/i/Swf

    başlık yok! burası bom boş!
  1. 21.
    0
    he amk he.
    ···
  2. 20.
    0
    yalan.avi
    ···
  3. 19.
    0
    Rezerved
    ···
  4. 18.
    0
    reserved
    ···
  5. 17.
    0
    reserved

    edit: vayy amk gerçek ya da değil bundan güzel film olurdu
    ···
  6. 16.
    0
    amk hep zaten en heyecanlı yerinde biter.. gibtir züt seni
    ···
  7. 15.
    0
    reserved amini gibiyim kanim çekildi
    ···
  8. 14.
    0
    14 Ağustos'tan deprem gününe kadar Nazarlı köyüne ait hiçbir belge bulunmuyor. Deprem günü yetkililerce ulaşılan Nazarlı köyü, sadece yanmış evlerden ve ve arazilerden oluşan bir harabe şeklinde bulundu.

    Nazarlı köyünün mezarlığının bulunduğu arazide ise yuvarlak siyah bir krater bulundu. Yaklaşık 22 metre derinliğindeki oval kratere neyin sebep olduğu anlaşılamadı.

    Devlet 1 Eylül 1999'da kaos ortamından yararlanarak Nazarlı köyüne giden girişleri kapattı ve orayı ağır doğal afet bölgesi ilan ederek arazi için yerleşime uygun değil kararı çıkardı. Ölenler için temsili bir mezar yapıldı.

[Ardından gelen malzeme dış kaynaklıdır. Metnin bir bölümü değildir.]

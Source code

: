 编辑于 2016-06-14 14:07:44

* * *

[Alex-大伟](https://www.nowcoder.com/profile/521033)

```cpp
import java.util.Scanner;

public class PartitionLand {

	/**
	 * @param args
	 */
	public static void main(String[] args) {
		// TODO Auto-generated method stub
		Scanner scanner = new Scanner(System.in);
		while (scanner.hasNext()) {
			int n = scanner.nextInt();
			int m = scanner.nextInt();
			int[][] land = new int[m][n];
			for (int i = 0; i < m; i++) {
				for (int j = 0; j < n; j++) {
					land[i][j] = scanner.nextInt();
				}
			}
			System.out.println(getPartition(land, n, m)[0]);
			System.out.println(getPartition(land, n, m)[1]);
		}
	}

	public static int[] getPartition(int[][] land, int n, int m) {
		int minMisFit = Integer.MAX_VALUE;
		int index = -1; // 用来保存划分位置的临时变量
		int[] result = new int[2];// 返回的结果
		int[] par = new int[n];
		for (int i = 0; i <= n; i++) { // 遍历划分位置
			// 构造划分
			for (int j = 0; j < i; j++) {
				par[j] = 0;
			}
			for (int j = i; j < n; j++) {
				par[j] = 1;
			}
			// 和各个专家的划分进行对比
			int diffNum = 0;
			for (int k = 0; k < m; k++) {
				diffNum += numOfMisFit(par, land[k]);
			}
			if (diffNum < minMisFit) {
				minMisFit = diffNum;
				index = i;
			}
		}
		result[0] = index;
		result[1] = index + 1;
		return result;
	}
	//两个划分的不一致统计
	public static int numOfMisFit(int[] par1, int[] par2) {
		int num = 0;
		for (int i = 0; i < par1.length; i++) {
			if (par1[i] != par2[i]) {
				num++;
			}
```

    Bugün bile mezarların boş olduğunu yakınları dahi bilmiyor.
    ···
  9. 13.
    0
    15 Ağustos 1999 saat 17:42 de komutanlığının Nazarlı köyü ile kayıtlı son iletişimi 5 dakikalık bir konuşmadır. Konuşma şu şekilde belgenmiştir.

    Çağrı gönderen: Selin Tura, Nazarlı ilköğretim okulu Matematik öğretmeni.

    Alınan: Semerkaya Jandarma Komutanlığı, Binbaşı Yavuz Bozkurt.

    [Telefon Konuşması Başlangıcı]

    Binbaşı Bozkurt:

    "Semerkaya Jandarma Komutanlığı.."

    [arkaplandan gelen bir cızırtı]

    Binbaşı Bozkurt:

    "Alo?? Alo?"

    Selin Tura:

    "Alo... alo beni duyuyor musunuz?"

    Binbaşı Bozkurt:

    "Evet , sizi duyabiliyorum hanımefendi, kiminle görüşüyorum?"

    Selin Tura:

    "Selin Tura... benim adım Selin Tura... Nazarlı köyünden arıyorum... Lütfen... Lütfen yardım edin... Lütfen... "

    Binbaşı Bozkurt:

    "Lütfen Hanımefendi sakin olun... Orda neler oluyor? Ne durumdasınız?"

    Selin Tura:

    "Geçen gece... geçen gece geri geldiler."

    Binbaşı Bozkurt:

    "Hanımefendi, sakin olun lütfe-"

    Selin Tura:

    "GEÇEN GECE GERi GELDiLER! HEPSi! HEPSi!"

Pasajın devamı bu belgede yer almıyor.